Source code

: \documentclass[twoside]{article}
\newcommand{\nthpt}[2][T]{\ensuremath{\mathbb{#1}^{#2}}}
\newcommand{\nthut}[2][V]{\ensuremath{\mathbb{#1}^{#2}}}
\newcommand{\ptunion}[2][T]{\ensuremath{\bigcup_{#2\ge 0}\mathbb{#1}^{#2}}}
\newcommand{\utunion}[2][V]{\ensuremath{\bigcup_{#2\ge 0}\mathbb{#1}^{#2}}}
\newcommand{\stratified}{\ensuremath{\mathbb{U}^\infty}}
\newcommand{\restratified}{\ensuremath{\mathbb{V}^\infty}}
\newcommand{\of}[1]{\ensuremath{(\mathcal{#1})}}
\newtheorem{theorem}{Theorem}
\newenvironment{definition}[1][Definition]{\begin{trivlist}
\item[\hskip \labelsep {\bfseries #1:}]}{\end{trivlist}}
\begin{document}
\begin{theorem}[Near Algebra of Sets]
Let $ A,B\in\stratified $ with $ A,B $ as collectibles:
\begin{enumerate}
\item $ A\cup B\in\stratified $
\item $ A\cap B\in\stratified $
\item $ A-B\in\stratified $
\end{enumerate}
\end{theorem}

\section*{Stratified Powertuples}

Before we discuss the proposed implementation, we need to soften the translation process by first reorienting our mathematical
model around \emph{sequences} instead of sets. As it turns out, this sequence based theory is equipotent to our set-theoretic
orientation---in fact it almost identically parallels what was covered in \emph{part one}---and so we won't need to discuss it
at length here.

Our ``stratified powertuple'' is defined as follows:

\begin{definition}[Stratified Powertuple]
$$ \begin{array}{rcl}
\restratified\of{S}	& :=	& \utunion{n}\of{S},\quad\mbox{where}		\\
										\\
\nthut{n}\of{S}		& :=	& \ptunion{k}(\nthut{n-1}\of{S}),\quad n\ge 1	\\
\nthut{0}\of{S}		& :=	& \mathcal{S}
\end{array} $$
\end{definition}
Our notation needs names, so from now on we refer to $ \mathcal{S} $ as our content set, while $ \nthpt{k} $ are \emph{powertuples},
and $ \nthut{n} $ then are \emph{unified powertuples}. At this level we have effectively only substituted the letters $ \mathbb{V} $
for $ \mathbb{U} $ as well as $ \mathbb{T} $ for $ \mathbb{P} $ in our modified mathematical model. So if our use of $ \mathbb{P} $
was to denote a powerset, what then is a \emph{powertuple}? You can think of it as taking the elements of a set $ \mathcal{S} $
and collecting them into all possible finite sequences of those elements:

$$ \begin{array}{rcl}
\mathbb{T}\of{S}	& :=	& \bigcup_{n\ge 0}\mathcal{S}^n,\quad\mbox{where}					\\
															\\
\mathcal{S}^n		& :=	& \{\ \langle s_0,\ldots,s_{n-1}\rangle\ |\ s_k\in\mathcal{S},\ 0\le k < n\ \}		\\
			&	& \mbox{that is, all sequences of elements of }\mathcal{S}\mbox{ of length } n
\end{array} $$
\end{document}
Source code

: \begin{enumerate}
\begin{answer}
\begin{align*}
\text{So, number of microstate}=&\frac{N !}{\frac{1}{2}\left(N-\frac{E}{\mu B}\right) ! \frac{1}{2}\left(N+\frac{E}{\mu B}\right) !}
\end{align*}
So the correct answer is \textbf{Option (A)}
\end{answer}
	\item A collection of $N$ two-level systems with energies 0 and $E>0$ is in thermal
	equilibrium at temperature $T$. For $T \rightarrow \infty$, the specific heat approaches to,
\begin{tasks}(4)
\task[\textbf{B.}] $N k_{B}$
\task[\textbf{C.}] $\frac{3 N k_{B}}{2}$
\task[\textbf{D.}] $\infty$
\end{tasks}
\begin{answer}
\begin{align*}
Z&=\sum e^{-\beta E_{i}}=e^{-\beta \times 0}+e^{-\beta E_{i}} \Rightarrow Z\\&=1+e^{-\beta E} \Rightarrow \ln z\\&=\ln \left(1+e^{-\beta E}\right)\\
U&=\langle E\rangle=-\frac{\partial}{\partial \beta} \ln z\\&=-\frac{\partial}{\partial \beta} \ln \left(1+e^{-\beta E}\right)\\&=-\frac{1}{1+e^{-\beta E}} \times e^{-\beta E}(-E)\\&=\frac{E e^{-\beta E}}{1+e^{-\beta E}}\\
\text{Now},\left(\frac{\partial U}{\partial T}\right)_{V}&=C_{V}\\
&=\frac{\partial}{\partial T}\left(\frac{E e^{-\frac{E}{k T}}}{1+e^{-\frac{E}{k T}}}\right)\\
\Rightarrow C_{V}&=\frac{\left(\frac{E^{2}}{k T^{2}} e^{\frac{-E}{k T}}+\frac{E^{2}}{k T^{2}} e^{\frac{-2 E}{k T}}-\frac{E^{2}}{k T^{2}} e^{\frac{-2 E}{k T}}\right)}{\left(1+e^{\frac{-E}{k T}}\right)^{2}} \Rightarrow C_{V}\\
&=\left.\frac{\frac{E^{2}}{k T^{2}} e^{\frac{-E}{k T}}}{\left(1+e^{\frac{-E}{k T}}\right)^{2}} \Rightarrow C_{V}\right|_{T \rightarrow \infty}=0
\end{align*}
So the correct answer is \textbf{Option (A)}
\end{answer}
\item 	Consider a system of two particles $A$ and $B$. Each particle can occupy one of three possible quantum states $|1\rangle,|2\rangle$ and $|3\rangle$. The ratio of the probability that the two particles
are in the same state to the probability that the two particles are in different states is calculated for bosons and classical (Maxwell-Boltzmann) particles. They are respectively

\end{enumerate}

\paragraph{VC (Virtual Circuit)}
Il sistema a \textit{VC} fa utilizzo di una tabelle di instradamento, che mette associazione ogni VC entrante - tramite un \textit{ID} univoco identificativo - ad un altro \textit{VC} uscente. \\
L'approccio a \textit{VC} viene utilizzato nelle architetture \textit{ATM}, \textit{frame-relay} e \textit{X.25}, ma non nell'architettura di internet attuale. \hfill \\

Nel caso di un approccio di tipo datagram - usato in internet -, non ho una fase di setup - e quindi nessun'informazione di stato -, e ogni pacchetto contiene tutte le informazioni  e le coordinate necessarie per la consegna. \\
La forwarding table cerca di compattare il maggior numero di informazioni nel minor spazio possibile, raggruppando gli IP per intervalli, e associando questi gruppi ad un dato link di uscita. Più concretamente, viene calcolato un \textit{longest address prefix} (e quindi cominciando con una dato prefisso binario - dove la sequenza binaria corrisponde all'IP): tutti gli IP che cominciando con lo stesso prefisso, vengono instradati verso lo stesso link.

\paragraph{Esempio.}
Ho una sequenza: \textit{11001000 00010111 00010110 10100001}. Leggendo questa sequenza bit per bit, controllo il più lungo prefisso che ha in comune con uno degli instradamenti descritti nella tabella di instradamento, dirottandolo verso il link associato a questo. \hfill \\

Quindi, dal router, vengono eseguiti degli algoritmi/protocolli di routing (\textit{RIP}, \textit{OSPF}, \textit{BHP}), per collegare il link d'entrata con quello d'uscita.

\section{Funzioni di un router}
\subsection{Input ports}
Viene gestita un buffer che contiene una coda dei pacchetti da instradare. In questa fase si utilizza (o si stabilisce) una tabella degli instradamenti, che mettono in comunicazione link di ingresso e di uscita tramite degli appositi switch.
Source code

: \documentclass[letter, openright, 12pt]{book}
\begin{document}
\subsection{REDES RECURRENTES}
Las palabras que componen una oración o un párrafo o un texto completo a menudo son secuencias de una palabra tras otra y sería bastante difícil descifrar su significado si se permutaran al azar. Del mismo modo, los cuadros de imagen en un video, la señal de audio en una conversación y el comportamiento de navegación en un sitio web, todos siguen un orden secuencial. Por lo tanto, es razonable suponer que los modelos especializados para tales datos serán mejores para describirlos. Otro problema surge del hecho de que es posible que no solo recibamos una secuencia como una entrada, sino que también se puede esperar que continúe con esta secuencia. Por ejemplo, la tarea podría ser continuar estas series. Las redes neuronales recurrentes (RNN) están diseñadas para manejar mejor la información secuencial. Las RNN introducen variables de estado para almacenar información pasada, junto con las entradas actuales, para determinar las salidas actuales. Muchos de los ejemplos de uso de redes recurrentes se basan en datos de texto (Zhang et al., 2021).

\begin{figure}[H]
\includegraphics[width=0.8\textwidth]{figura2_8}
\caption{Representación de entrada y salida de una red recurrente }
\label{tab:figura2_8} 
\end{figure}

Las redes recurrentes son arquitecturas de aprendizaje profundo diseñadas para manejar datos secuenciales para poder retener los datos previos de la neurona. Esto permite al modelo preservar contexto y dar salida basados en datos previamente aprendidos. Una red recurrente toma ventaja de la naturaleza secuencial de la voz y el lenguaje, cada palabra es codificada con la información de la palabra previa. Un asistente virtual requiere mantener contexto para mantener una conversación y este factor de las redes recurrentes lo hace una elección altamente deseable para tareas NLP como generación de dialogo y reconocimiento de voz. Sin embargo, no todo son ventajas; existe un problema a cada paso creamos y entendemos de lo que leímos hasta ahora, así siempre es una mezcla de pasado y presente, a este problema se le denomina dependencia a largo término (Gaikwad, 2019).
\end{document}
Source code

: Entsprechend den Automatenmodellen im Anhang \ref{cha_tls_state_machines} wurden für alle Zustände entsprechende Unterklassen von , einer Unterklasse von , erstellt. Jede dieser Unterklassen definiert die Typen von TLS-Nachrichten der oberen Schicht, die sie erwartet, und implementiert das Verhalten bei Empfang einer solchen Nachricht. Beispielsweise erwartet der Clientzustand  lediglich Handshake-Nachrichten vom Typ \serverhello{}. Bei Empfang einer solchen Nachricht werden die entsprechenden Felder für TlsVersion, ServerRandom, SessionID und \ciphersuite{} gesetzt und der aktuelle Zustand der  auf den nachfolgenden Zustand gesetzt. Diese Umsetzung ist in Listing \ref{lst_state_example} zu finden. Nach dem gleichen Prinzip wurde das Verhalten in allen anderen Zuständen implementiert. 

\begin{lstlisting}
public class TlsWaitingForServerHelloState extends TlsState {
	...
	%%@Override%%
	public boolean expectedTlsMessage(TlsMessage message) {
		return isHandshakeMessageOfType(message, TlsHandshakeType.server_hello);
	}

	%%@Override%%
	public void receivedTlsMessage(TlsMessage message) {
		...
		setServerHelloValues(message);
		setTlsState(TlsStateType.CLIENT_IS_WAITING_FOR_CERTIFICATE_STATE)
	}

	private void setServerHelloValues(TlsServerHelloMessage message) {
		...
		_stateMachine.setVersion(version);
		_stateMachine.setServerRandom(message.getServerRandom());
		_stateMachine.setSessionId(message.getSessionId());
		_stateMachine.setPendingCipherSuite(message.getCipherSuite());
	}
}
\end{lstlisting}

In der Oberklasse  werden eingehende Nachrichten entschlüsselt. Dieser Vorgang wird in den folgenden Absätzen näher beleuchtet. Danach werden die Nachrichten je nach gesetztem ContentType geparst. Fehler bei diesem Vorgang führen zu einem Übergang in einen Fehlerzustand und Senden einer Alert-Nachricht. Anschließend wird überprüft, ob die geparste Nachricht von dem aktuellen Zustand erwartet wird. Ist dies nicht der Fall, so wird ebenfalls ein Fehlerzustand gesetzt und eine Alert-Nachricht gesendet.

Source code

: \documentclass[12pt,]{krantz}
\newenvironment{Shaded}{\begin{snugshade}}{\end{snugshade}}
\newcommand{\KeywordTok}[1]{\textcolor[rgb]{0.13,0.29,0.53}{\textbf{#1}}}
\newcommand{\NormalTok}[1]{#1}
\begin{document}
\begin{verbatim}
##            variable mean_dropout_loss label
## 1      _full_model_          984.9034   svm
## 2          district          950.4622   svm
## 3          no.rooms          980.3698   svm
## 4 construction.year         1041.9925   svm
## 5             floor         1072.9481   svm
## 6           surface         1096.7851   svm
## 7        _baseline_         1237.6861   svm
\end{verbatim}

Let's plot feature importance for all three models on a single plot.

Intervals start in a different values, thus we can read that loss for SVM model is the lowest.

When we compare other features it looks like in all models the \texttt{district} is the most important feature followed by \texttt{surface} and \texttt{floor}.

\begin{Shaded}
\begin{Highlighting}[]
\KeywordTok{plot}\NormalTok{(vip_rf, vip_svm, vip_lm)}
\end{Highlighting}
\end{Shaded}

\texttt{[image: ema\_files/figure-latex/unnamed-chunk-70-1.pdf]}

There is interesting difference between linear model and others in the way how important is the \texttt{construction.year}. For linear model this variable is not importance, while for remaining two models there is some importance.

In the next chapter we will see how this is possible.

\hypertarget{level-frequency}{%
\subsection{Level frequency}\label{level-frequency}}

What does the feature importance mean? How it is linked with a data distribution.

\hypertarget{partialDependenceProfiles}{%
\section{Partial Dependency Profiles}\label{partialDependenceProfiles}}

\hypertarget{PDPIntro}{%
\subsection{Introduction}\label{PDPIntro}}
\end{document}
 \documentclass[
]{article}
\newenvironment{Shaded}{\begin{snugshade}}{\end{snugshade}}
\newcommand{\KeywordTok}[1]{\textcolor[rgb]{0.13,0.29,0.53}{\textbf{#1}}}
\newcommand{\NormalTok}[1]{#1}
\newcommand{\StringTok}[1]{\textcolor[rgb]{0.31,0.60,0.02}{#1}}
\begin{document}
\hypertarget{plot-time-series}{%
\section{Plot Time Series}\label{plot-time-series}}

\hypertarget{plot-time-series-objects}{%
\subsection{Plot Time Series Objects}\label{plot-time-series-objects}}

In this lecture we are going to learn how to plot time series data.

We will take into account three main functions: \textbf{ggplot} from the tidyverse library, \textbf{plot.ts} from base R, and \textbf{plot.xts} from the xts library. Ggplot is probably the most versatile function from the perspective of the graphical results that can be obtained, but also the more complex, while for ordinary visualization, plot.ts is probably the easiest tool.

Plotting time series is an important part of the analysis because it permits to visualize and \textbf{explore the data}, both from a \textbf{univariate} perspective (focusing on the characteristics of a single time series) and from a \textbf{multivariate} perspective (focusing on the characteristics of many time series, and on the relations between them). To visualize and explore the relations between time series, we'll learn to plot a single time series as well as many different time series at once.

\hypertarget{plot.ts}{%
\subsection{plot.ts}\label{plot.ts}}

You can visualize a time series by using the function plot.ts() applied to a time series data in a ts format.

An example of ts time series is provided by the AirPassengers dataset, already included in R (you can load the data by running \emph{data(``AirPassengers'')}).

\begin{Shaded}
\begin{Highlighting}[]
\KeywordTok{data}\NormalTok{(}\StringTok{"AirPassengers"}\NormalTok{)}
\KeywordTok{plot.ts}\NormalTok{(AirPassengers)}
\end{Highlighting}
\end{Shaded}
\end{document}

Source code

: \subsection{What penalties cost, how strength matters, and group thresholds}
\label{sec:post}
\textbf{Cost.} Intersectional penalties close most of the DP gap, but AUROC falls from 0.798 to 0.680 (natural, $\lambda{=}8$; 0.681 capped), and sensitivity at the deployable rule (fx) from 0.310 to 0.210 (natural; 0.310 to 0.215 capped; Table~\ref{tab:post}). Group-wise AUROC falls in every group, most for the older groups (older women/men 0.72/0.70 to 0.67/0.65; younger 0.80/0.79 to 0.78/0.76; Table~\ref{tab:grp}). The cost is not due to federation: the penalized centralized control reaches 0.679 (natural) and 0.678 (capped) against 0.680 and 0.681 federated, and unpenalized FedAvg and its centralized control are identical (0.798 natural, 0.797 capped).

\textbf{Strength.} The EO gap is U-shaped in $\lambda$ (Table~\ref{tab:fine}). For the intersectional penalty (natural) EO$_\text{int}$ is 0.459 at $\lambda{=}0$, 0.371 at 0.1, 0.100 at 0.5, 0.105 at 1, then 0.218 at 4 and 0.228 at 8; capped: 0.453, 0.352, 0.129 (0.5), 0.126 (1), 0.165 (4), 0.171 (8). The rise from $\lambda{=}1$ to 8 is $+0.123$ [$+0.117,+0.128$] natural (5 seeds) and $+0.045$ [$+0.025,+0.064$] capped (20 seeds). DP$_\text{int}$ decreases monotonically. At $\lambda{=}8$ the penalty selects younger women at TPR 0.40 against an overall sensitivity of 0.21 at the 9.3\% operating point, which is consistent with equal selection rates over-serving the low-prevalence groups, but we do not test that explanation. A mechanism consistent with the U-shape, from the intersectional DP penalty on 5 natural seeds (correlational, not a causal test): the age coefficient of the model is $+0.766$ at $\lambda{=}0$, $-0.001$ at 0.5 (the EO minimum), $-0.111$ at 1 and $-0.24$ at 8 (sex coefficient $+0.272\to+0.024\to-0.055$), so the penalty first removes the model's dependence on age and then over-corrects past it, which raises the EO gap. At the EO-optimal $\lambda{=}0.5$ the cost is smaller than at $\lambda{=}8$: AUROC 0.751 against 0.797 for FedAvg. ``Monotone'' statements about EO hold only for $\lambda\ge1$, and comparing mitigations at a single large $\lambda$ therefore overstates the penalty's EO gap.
★ ★ ★ ★ ★ ★ ★
◆ REQUIRED WORK
Every line holding the word "between" should be copied out of the records above.

◆ ANSWER BOX
There is interesting difference between linear model and others in the way how important is the \texttt{construction.year}. For linear model this variable is not importance, while for remaining two models there is some importance.
Plotting time series is an important part of the analysis because it permits to visualize and \textbf{explore the data}, both from a \textbf{univariate} perspective (focusing on the characteristics of a single time series) and from a \textbf{multivariate} perspective (focusing on the characteristics of many time series, and on the relations between them). To visualize and explore the relations between time series, we'll learn to plot a single time series as well as many different time series at once.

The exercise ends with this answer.